Zoey!!! Also, you are such a bad ass!


----------



## Velocipedist Co. (Jun 7, 2017)

fordmike65 said:


> Well....come on! How does she ride????





Awesome!!!!


----------



## Bikermaniac (Jun 7, 2017)

Man, that's a museum piece. I never thought that pinion gear adjustment could be so complicated. Good work.


----------



## fat tire trader (Jun 9, 2017)

Have you or anyone found a good tool for adjusting the head set lock nuts on these bikes that just have a single pin hole?
Thanks,
Chris


----------



## Velocipedist Co. (Jun 27, 2017)

fat tire trader said:


> Have you or anyone found a good tool for adjusting the head set lock nuts on these bikes that just have a single pin hole?
> Thanks,
> Chris




Havent found a good tool.. I've used a tiny drift and small taps in the past.  Again, there were special tools included with these bikes when new.  I'd love to find a set.


----------



## mfhemi1969 (Jun 28, 2017)

Velocipedist Co. said:


> View attachment 478230



Never saw one of these torn down, I find this very interesting. Thanks for the post, I also love the dog photo bomb... LOL


----------



## fat tire trader (Jun 29, 2017)

Velocipedist Co. said:


> Havent found a good tool.. I've used a tiny drift and small taps in the past.  Again, there were special tools included with these bikes when new.  I'd love to find a set.

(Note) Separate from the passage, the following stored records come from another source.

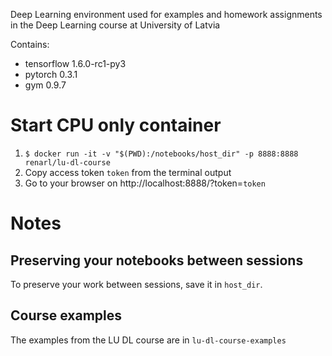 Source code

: Deep Learning environment used for examples and homework assignments in the Deep Learning course at University of Latvia

Contains:
- tensorflow 1.6.0-rc1-py3
- pytorch 0.3.1
- gym 0.9.7

# Start CPU only container
1. `$ docker run -it -v "$(PWD):/notebooks/host_dir" -p 8888:8888 renarl/lu-dl-course`    
1. Copy access token `token` from the terminal output
1. Go to your browser on http://localhost:8888/?token=`token`

# Notes
## Preserving your notebooks between sessions
To preserve your work between sessions, save it in `host_dir`.

## Course examples
The examples from the LU DL course are in `lu-dl-course-examples`
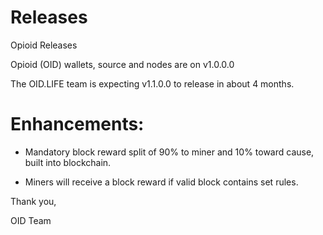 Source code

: # Releases
Opioid Releases

Opioid (OID) wallets, source and nodes are on v1.0.0.0

The OID.LIFE team is expecting v1.1.0.0 to release in about 4 months. 

# Enhancements:
- Mandatory block reward split of 90% to miner and 10% toward cause, built into blockchain. 

- Miners will receive a block reward if valid block contains set rules. 

Thank you,

OID Team
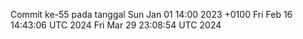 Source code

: Commit ke-55 pada tanggal Sun Jan 01 14:00 2023 +0100
Fri Feb 16 14:43:06 UTC 2024
Fri Mar 29 23:08:54 UTC 2024

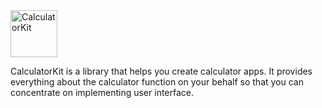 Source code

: <img alt="CalculatorKit" src="https://user-images.githubusercontent.com/34618339/99825007-d5175980-2b99-11eb-9f70-bb04f6198f28.png" height="75"/>

CalculatorKit is a library that helps you create calculator apps. It provides everything about the calculator function on your behalf so that you can concentrate on implementing user interface.
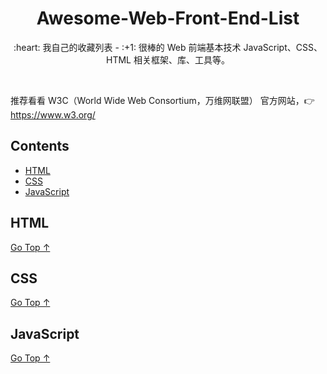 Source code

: <div align="center">
  <h1>Awesome-Web-Front-End-List</h1>

  <p>:heart: 我自己的收藏列表 - :+1: 很棒的 Web 前端基本技术 JavaScript、CSS、HTML 相关框架、库、工具等。</p>
</div>

<br />

推荐看看 W3C（World Wide Web Consortium，万维网联盟） 官方网站，:point_right: https://www.w3.org/

## Contents

- [HTML](#html)
- [CSS](#css)
- [JavaScript](#javascript)

## HTML

[Go Top ↑](#awesome-web-front-end-list)

## CSS

[Go Top ↑](#awesome-web-front-end-list)

## JavaScript

[Go Top ↑](#awesome-web-front-end-list)
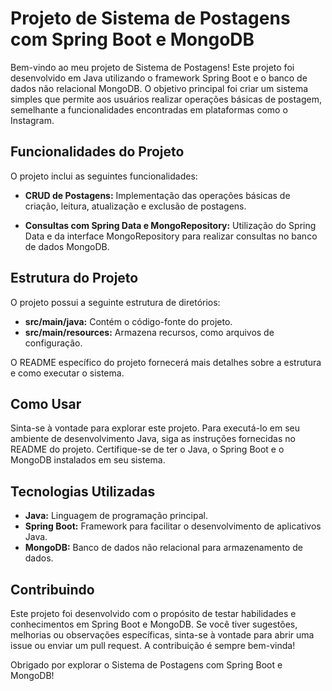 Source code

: # Projeto de Sistema de Postagens com Spring Boot e MongoDB

Bem-vindo ao meu projeto de Sistema de Postagens! Este projeto foi desenvolvido em Java utilizando o framework Spring Boot e o banco de dados não relacional MongoDB. O objetivo principal foi criar um sistema simples que permite aos usuários realizar operações básicas de postagem, semelhante a funcionalidades encontradas em plataformas como o Instagram.

## Funcionalidades do Projeto

O projeto inclui as seguintes funcionalidades:

- **CRUD de Postagens:** Implementação das operações básicas de criação, leitura, atualização e exclusão de postagens.

- **Consultas com Spring Data e MongoRepository:** Utilização do Spring Data e da interface MongoRepository para realizar consultas no banco de dados MongoDB.

## Estrutura do Projeto

O projeto possui a seguinte estrutura de diretórios:

- **src/main/java:** Contém o código-fonte do projeto.
- **src/main/resources:** Armazena recursos, como arquivos de configuração.

O README específico do projeto fornecerá mais detalhes sobre a estrutura e como executar o sistema.

## Como Usar

Sinta-se à vontade para explorar este projeto. Para executá-lo em seu ambiente de desenvolvimento Java, siga as instruções fornecidas no README do projeto. Certifique-se de ter o Java, o Spring Boot e o MongoDB instalados em seu sistema.

## Tecnologias Utilizadas

- **Java:** Linguagem de programação principal.
- **Spring Boot:** Framework para facilitar o desenvolvimento de aplicativos Java.
- **MongoDB:** Banco de dados não relacional para armazenamento de dados.

## Contribuindo

Este projeto foi desenvolvido com o propósito de testar habilidades e conhecimentos em Spring Boot e MongoDB. Se você tiver sugestões, melhorias ou observações específicas, sinta-se à vontade para abrir uma issue ou enviar um pull request. A contribuição é sempre bem-vinda!

Obrigado por explorar o Sistema de Postagens com Spring Boot e MongoDB!
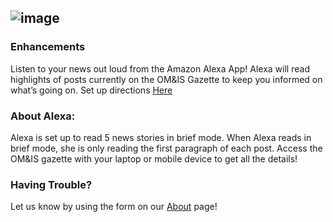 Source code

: ![image](https://user-images.githubusercontent.com/59972338/85423576-78f1d000-b53c-11ea-8c90-82ca0624922a.png)
---

### Enhancements 
Listen to your news out loud from the Amazon Alexa App! Alexa will read highlights of posts currently on the OM&IS Gazette to keep you informed on what’s going on. Set up directions <a href="https://inspiredlab.github.io/omisgazette/ALEXA/">Here</a>


### About Alexa:
Alexa is set up to read 5 news stories in brief mode. When Alexa reads in brief mode, she is only reading the first paragraph of each post. Access the OM&IS gazette with your laptop or mobile device to get all the details! 


### Having Trouble? 
Let us know by using the form on our <a href="https://inspiredlab.github.io/omisgazette/about">About</a> page!
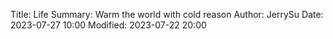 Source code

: Title: Life
Summary: Warm the world with cold reason
Author: JerrySu
Date: 2023-07-27 10:00
Modified: 2023-07-22 20:00

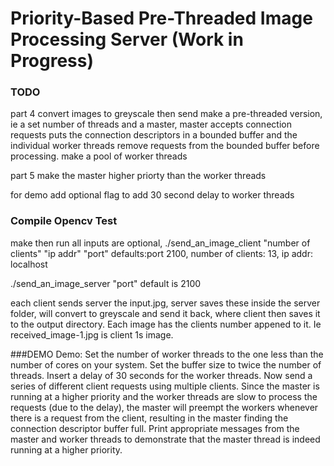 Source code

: # Priority-Based Pre-Threaded Image Processing Server (Work in Progress)
### TODO
part 4
convert images to greyscale then send
make a pre-threaded version, ie a set number of threads and a master, 
master accepts connection requests puts the connection descriptors in a bounded buffer and the individual worker threads remove requests from the bounded buffer before processing.
make a pool of worker threads

part 5
make the master higher priorty than the worker threads

for demo
add optional flag to add 30 second delay to worker threads
### Compile Opencv Test
make
then run
all inputs are optional,
./send_an_image_client "number of clients" "ip addr" "port"
defaults:port 2100, number of clients: 13, ip addr: localhost

./send_an_image_server "port"
default is 2100


each client sends server the input.jpg, server saves these inside the server folder, will convert to greyscale and send it back, where client then saves it to the output directory. Each image has the clients number appened to it. Ie received_image-1.jpg is client 1s image.


###DEMO
Demo: Set the number of worker threads to the one less than the number of cores on your system. Set the buffer size to twice the number of threads. Insert a delay of 30 seconds for the worker threads. Now send a series of different client requests using multiple clients. Since the master is running at a higher priority and the worker threads are slow to process the requests (due to the delay), the master will preempt the workers whenever there is a request from the client, resulting in the master finding the connection descriptor buffer full. Print appropriate messages from the master and worker threads to demonstrate that the master thread is indeed running at a higher priority.
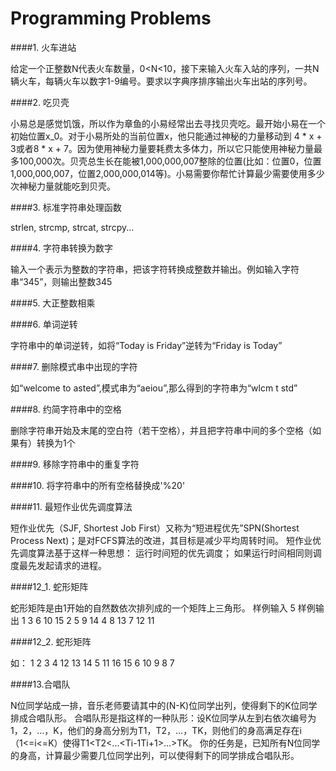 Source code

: # Programming Problems

####1. 火车进站    

给定一个正整数N代表火车数量，0<N<10，接下来输入火车入站的序列，一共N辆火车，每辆火车以数字1-9编号。要求以字典序排序输出火车出站的序列号。

####2. 吃贝壳

小易总是感觉饥饿，所以作为章鱼的小易经常出去寻找贝壳吃。最开始小易在一个初始位置x_0。对于小易所处的当前位置x，他只能通过神秘的力量移动到 4 * x + 3或者8 * x + 7。因为使用神秘力量要耗费太多体力，所以它只能使用神秘力量最多100,000次。贝壳总生长在能被1,000,000,007整除的位置(比如：位置0，位置1,000,000,007，位置2,000,000,014等)。小易需要你帮忙计算最少需要使用多少次神秘力量就能吃到贝壳。

####3. 标准字符串处理函数

strlen, strcmp, strcat, strcpy...

####4. 字符串转换为数字

输入一个表示为整数的字符串，把该字符转换成整数并输出。例如输入字符串“345”，则输出整数345

####5. 大正整数相乘

####6. 单词逆转

字符串中的单词逆转，如将“Today is Friday”逆转为“Friday is Today”

####7. 删除模式串中出现的字符

如“welcome to asted”,模式串为“aeiou”,那么得到的字符串为“wlcm t std”

####8. 约简字符串中的空格

删除字符串开始及末尾的空白符（若干空格），并且把字符串中间的多个空格（如果有）转换为1个

####9. 移除字符串中的重复字符

####10. 将字符串中的所有空格替换成'%20'

####11. 最短作业优先调度算法

短作业优先（SJF, Shortest Job First）又称为“短进程优先”SPN(Shortest Process Next)；是对FCFS算法的改进，其目标是减少平均周转时间。
短作业优先调度算法基于这样一种思想：
运行时间短的优先调度；
如果运行时间相同则调度最先发起请求的进程。

####12_1. 蛇形矩阵

蛇形矩阵是由1开始的自然数依次排列成的一个矩阵上三角形。 
样例输入
5
样例输出
1 3 6 10 15
2 5 9 14
4 8 13
7 12
11

####12_2. 蛇形矩阵

如：
1  2  3  4
12 13 14 5
11 16 15 6
10 9  8  7

####13.合唱队

N位同学站成一排，音乐老师要请其中的(N-K)位同学出列，使得剩下的K位同学排成合唱队形。 
合唱队形是指这样的一种队形：设K位同学从左到右依次编号为1，2，…，K，他们的身高分别为T1，T2，…，TK，则他们的身高满足存在i（1<=i<=K）使得T1<T2<...<Ti-1<Ti>Ti+1>...>TK。 
你的任务是，已知所有N位同学的身高，计算最少需要几位同学出列，可以使得剩下的同学排成合唱队形。

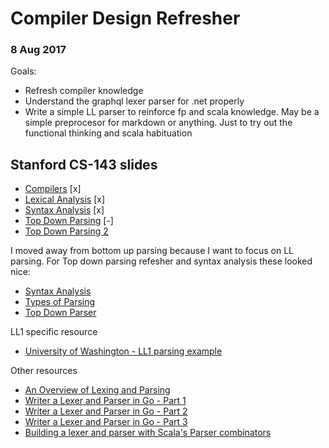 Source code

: # Compiler Design Refresher
### 8 Aug 2017

Goals:
- Refresh compiler knowledge
- Understand the graphql lexer parser for .net properly
- Write a simple LL parser to reinforce fp and scala knowledge. May be a simple preprocesor for markdown or anything. Just to try out the functional thinking and scala habituation

## Stanford CS-143 slides
* [Compilers](https://web.stanford.edu/class/archive/cs/cs143/cs143.1128/lectures/00/Slides00.pdf) [x]
* [Lexical Analysis](https://web.stanford.edu/class/archive/cs/cs143/cs143.1128/lectures/01/Slides01.pdf) [x]
* [Syntax Analysis](https://web.stanford.edu/class/archive/cs/cs143/cs143.1128/lectures/02/Slides02.pdf) [x]
* [Top Down Parsing](https://web.stanford.edu/class/archive/cs/cs143/cs143.1128/lectures/03/Slides03.pdf) [-]
* [Top Down Parsing 2](https://web.stanford.edu/class/archive/cs/cs143/cs143.1128/lectures/04/Slides04A.pdf)


I moved away from bottom up parsing because I want to focus on LL parsing. For Top down parsing refesher and syntax analysis these looked nice:

* [Syntax Analysis](https://www.tutorialspoint.com/compiler_design/compiler_design_syntax_analysis.htm)
* [Types of Parsing](https://www.tutorialspoint.com/compiler_design/compiler_design_types_of_parsing.htm)
* [Top Down Parser](https://www.tutorialspoint.com/compiler_design/compiler_design_top_down_parser.htm)


LL1 specific resource
* [University of Washington - LL1 parsing example](https://courses.cs.washington.edu/courses/cse401/04sp/slides/03b-LL1-example.pdf)

Other resources

* [An Overview of Lexing and Parsing](http://savage.net.au/Ron/html/graphviz2.marpa/Lexing.and.Parsing.Overview.html)
* [Writer a Lexer and Parser in Go - Part 1](http://adampresley.github.io/2015/04/12/writing-a-lexer-and-parser-in-go-part-1.html)
* [Writer a Lexer and Parser in Go - Part 2](http://adampresley.github.io/2015/05/12/writing-a-lexer-and-parser-in-go-part-2.html)
* [Writer a Lexer and Parser in Go - Part 3](http://adampresley.github.io/2015/06/01/writing-a-lexer-and-parser-in-go-part-3.html)
* [Building a lexer and parser with Scala's Parser combinators](http://enear.github.io/2016/03/31/parser-combinators/)
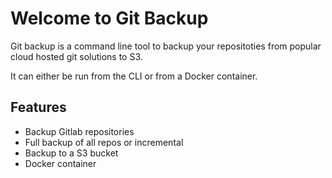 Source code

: # Welcome to Git Backup

Git backup is a command line tool to backup your repositoties from popular cloud hosted git solutions to S3.

It can either be run from the CLI or from a Docker container.

## Features

* Backup Gitlab repositories
* Full backup of all repos or incremental
* Backup to a S3 bucket
* Docker container
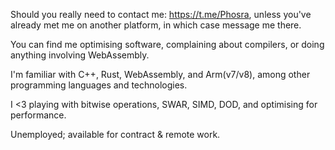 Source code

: Should you really need to contact me: https://t.me/Phosra, unless you've already met me on another platform, in which case message me there.

You can find me optimising software, complaining about compilers, or doing anything involving WebAssembly.

I'm familiar with C++, Rust, WebAssembly, and Arm(v7/v8), among other programming languages and technologies.

I <3 playing with bitwise operations, SWAR, SIMD, DOD, and optimising for performance.

Unemployed; available for contract & remote work.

I've been looking for a new tool that works. I ordered one, but it does not fit. Still looking, might make one. Thanks.


----------



## jaidecker (Sep 28, 2017)

newbie question, but where do i look on my chainless pope for the year and model?


----------



## Velocipedist Co. (Sep 28, 2017)

jaidecker said:


> newbie question, but where do i look on my chainless pope for the year and model?




Start with the badge and reference MrColumbia's website for identifiers like model numbers and badge design.

http://www.vintagecolumbiabikes.com/id79.html


----------